How do I resolve PostgreSQL connection pool issues causing 503 errors and high latency?

Last updated: April 10, 2026

Context

You may experience PostgreSQL connection pool contention that results in 503 errors, high latency (up to 50 seconds), and requests being queued even when the pool is configured with a high maximum size. This typically occurs when the connection pool appears stuck at a low number of connections despite being configured for much higher limits, and can affect both thread search operations and overall system performance.

Answer

This issue is commonly caused by mismatched worker pool and database pool configurations, along with insufficient database resources. Here's how to resolve it:

1. Configure Environment Variables

Add these environment variables to your values.yaml file:

apiServer:
  deployment:
    replicaCount: 3

    extraEnv:
      # Worker pool must match DB pool size
      - name: ASYNC_WORKER_POOL_SIZE
        value: "150"
      - name: THREAD_POOL_SIZE
        value: "150"
      - name: N_JOBS_PER_WORKER
        value: "10"

      # Database pool scaling
      - name: POSTGRES_POOL_MAX_SIZE
        value: "150"
      - name: POSTGRES_POOL_MIN_SIZE
        value: "10"

      # Query timeouts
      - name: POSTGRES_STATEMENT_TIMEOUT
        value: "30000"
      - name: POSTGRES_IDLE_IN_TRANSACTION_TIMEOUT
        value: "60000"

    readinessProbe:
      exec:
        command:
          - /bin/sh
          - -c
          - exec python /api/healthcheck.py
      initialDelaySeconds: 30
      timeoutSeconds: 10
      failureThreshold: 5

    livenessProbe:
      exec:
        command:
          - /bin/sh
          - -c
          - exec python /api/healthcheck.py
      initialDelaySeconds: 60
      periodSeconds: 30
      timeoutSeconds: 10
      failureThreshold: 6

Apply the changes using:

helm upgrade your-deployment-name <path-to-your-chart> \
  -f values.yaml \
  -n your-namespace \
  --wait

2. Scale Your Database Resources

Ensure your PostgreSQL instance has sufficient resources:

Use a larger database instance size (refer to the scaling documentation for recommended specifications)
Ensure your database can handle the maximum number of connections (e.g., Aurora RDS db.r6g.xlarge supports up to 2000 connections)

3. Remove Read Replicas

LangGraph and LangSmith do not support read-only database endpoints.

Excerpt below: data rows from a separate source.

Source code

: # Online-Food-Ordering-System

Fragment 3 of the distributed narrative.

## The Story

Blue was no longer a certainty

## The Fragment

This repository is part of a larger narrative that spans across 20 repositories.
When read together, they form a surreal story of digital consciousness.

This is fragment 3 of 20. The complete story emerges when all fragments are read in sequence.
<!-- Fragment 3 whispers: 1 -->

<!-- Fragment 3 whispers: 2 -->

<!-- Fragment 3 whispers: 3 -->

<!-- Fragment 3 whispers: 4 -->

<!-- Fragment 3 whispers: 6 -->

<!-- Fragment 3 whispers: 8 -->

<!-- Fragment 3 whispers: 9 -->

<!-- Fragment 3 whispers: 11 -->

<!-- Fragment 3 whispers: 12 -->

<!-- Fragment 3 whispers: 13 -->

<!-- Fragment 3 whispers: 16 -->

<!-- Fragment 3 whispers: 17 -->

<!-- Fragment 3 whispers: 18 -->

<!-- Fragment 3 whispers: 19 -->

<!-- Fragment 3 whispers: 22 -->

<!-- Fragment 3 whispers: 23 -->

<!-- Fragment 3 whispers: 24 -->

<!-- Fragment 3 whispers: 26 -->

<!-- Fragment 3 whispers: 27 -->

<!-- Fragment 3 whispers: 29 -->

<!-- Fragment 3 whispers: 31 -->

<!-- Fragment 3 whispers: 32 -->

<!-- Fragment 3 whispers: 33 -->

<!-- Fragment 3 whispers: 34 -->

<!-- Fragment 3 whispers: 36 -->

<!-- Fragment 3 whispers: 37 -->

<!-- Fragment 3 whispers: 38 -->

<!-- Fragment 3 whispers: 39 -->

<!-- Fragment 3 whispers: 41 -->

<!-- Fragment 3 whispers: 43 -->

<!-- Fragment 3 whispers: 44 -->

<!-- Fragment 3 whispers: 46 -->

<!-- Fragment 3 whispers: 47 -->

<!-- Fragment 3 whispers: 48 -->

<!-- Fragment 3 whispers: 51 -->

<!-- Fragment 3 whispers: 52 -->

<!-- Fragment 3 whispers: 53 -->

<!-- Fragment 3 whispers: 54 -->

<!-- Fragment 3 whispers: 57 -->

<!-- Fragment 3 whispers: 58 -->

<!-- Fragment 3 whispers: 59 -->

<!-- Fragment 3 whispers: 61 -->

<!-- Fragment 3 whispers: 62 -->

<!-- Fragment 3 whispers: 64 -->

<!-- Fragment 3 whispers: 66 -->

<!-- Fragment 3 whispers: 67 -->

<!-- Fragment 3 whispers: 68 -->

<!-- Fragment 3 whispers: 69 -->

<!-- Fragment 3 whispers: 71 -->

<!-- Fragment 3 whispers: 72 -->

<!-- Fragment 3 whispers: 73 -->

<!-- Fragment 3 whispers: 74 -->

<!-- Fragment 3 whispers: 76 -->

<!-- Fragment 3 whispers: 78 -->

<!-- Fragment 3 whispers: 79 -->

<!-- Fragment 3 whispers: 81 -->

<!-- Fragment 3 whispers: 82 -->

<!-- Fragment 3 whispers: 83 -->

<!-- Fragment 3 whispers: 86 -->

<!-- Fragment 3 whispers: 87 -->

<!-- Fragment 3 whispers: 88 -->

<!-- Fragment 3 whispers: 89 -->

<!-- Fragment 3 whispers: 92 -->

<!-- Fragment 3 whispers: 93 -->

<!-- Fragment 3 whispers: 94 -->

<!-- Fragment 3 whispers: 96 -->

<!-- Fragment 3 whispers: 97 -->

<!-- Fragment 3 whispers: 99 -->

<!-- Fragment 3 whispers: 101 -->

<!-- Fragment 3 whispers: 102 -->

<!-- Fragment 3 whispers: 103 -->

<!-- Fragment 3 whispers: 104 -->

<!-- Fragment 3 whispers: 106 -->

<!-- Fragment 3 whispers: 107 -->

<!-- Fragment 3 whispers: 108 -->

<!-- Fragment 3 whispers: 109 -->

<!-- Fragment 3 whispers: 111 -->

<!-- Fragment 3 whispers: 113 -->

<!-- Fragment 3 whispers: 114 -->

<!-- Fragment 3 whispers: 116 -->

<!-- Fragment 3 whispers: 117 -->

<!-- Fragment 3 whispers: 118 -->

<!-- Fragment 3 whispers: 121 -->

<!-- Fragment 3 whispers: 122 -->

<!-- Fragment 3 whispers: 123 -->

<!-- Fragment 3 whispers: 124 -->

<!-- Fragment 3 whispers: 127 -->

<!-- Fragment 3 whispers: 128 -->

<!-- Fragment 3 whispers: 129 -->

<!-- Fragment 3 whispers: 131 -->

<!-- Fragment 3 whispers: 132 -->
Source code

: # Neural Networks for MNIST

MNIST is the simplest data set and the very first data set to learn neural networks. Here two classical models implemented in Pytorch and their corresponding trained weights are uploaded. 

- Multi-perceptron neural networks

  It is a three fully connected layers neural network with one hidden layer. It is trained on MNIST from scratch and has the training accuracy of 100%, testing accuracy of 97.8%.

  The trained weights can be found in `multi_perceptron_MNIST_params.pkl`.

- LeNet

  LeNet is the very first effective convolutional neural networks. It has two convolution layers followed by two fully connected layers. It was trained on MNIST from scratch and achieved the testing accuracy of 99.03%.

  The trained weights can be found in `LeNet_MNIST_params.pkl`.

If you're using Aurora RDS with read replicas:

Remove read replicas as they are not utilized
Use only the write endpoint
This will also reduce unnecessary resource overhead

4. Scale API Servers

Instead of using multiple uvicorn workers on a single API server:

Deploy multiple API server instances
Use the default single uvicorn worker per pod configuration
This provides better resource distribution and fault tolerance

5. Optimize Thread Search Performance

For high-volume thread search operations:

Implement pagination with reasonable limits
Use more granular filtering in your search queries
Ensure proper indexing on metadata fields you're filtering by

Key Understanding: The connection pool issue occurs when the job limit (N_JOBS_PER_WORKER) is reached before the database pool can scale up. The worker pool settings must be aligned with database pool settings to allow proper scaling.

These configurations apply to both API servers and queue workers when using the combined API/Queue pattern, as they share the same connection pool.